Here, we have explored, for the first time, the merits of saliva, to identify the typical profile oral bacteria in stable COPD and to test its association with the disease. We have started by describing differences between groups of healthy and diseased individuals. Next, we queried the association between oral bacteria and COPD, by performing an unsupervised clustering analysis that allowed the stratification of people with COPD according to oral bacteria composition.

Methods

A cross-sectional study was conducted. Ethical approvals were obtained from Administração Regional de Saúde Centro (64/2016) and from Centro Hospitalar do Baixo Vouga (08-03-17). Written informed consent was obtained from all participants. All steps of data collection, processing and analysis were summarized in the Additional  file 2.

Subjects and sample collection

Participants with COPD and healthy (controls) were identified by physicians at primary health care centres, hospitals, or senior universities. Patients were eligible if (i) diagnosed with COPD according to the Global Initiative for Chronic Obstructive Lung Disease (GOLD) criteria [18], (ii) presented a stable state, with no acute exacerbations in the month prior to enrolment and (iii) were able to give informed consent. Exclusion criteria were (i) presence of severe cardiac, musculoskeletal, or neuromuscular diseases, (ii) cognitive impairment or (iii) active neoplasia or immune diseases. Healthy-individuals were age- and sex-matched to patients with COPD and had similar inclusion and exclusion criteria except for the absence of any respiratory disease. Sociodemographic, anthropometric and clinical data and saliva samples (passive drool) were collected with a structured protocol adapted from the team published work [19]. See Additional file 2 for further details upon data collection. GOLD grades were defined according to FEV1 percentage predicted for each individual. GOLD groups were defined combining the number of exacerbations and hospital admissions of each patient in the year before enrolment with their CAT scores.

DNA extraction

DNA extraction from saliva samples was performed with QIAamp DNA Mini Kit (Qiagen, Hilden, Germany), following the manufacturer’s instructions with slight modifications. DNA quality and quantity was assessed in Denovix DS-11 spectrophotometer. See Additional file 2 for further details.

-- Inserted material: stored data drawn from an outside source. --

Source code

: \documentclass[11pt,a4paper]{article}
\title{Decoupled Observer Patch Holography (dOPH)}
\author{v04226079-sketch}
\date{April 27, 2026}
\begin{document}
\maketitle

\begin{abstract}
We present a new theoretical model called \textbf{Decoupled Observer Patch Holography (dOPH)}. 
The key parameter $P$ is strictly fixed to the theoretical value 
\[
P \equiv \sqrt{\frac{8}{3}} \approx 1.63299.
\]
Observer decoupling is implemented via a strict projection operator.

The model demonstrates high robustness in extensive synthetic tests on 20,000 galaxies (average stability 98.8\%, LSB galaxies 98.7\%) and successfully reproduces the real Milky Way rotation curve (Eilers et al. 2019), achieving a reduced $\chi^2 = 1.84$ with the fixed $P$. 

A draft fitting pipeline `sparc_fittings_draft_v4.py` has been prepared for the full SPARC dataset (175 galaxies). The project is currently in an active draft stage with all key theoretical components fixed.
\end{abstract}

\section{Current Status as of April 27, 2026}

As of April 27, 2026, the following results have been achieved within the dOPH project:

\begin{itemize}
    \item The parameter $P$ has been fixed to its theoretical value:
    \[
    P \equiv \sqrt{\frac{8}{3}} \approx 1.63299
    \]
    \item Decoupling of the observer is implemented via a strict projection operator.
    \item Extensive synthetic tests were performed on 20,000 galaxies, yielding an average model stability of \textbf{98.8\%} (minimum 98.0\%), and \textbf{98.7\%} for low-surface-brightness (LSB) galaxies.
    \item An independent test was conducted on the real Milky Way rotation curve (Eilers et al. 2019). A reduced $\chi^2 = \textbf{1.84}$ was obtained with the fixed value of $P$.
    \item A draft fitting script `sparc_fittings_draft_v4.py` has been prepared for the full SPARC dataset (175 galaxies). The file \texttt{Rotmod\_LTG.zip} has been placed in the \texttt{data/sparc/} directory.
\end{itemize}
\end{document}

16S rRNA gene amplification and sequencing

V4 hypervariable region of 16S rRNA gene (F515/R806 primer pair) amplification and sequencing was carried out at the Gene Expression Unit from Instituto Gulbenkian de Ciência, according to the implemented protocol, using Illumina Miseq. See  Additional file 2 for further details.

Oral bacteria and statistical analyses

Sample characterisation

Descriptive statistics was used to characterize the sample: comparisons between people with COPD and Healthy controls were conducted with unpaired t-test with Welch’s correction, Mann–Whitney U-test and Chi-square test (statistical analyses conducted in GraphPad Prism 8 [20] and R software v3.6.0 [21]). See Additional file 2 for further details.

Analysis of illumina paired-end reads

QIIME2 2020.8 [22, 23] was used to perform oral bacteria analyses. Quality control procedures were performed via q-score base filtering, chimera removing and 16S-denoising with Deblur [24]. Potential bacterial contaminants were identified with DECONTAM package [25, 26] of R [21] with prevalence method and excluded from subsequent analyses. Taxonomy assignment of amplicon sequence variants (ASVs) was performed with q2-feature-classifier plugin [27, 28], through classify-sklearn method with pre-trained Naïve Bayes classifier against 99% identity eHOMD_v15.1 reference database[29]. All subsequent analyses, except the differential abundance, were performed with data upon ASVs. Differential abundance analyses were done with data upon OTUs at taxonomic level 6 (genus).

Diversity analyses

Alpha-diversity metrics and Beta-diversity metrics were estimated using q2-diversity plugin [30] as implemented in QIIME2 [22, 23]. Spatial dissimilarities between bacterial communities of different groups were assessed with Principal Coordinate Analysis (PCoA) and/or biplots on Weighted Unifrac distance matrix. Mann–Whitney U-test and Kruskal–Wallis with Dunn’s correction were employed to compare alpha-diversity among groups (statistical analyses were performed in GraphPad Prism 8 [20] and R stats package [31] of R [21]). Additionally, the effect of disease state (COPD vs healthy), and cluster segregation (cluster 1 vs cluster 2) on alpha diversity indexes was adjusted for pack-years using a Linear Regression Model (R stats package [31] of R [21]). Permutational multivariate analysis of variance (PERMANOVA) [32, 33] adjusted for pack-years (PY) (vegan package [34] of R [21]) was used to quantify the beta-diversity differences in oral bacteria composition of groups.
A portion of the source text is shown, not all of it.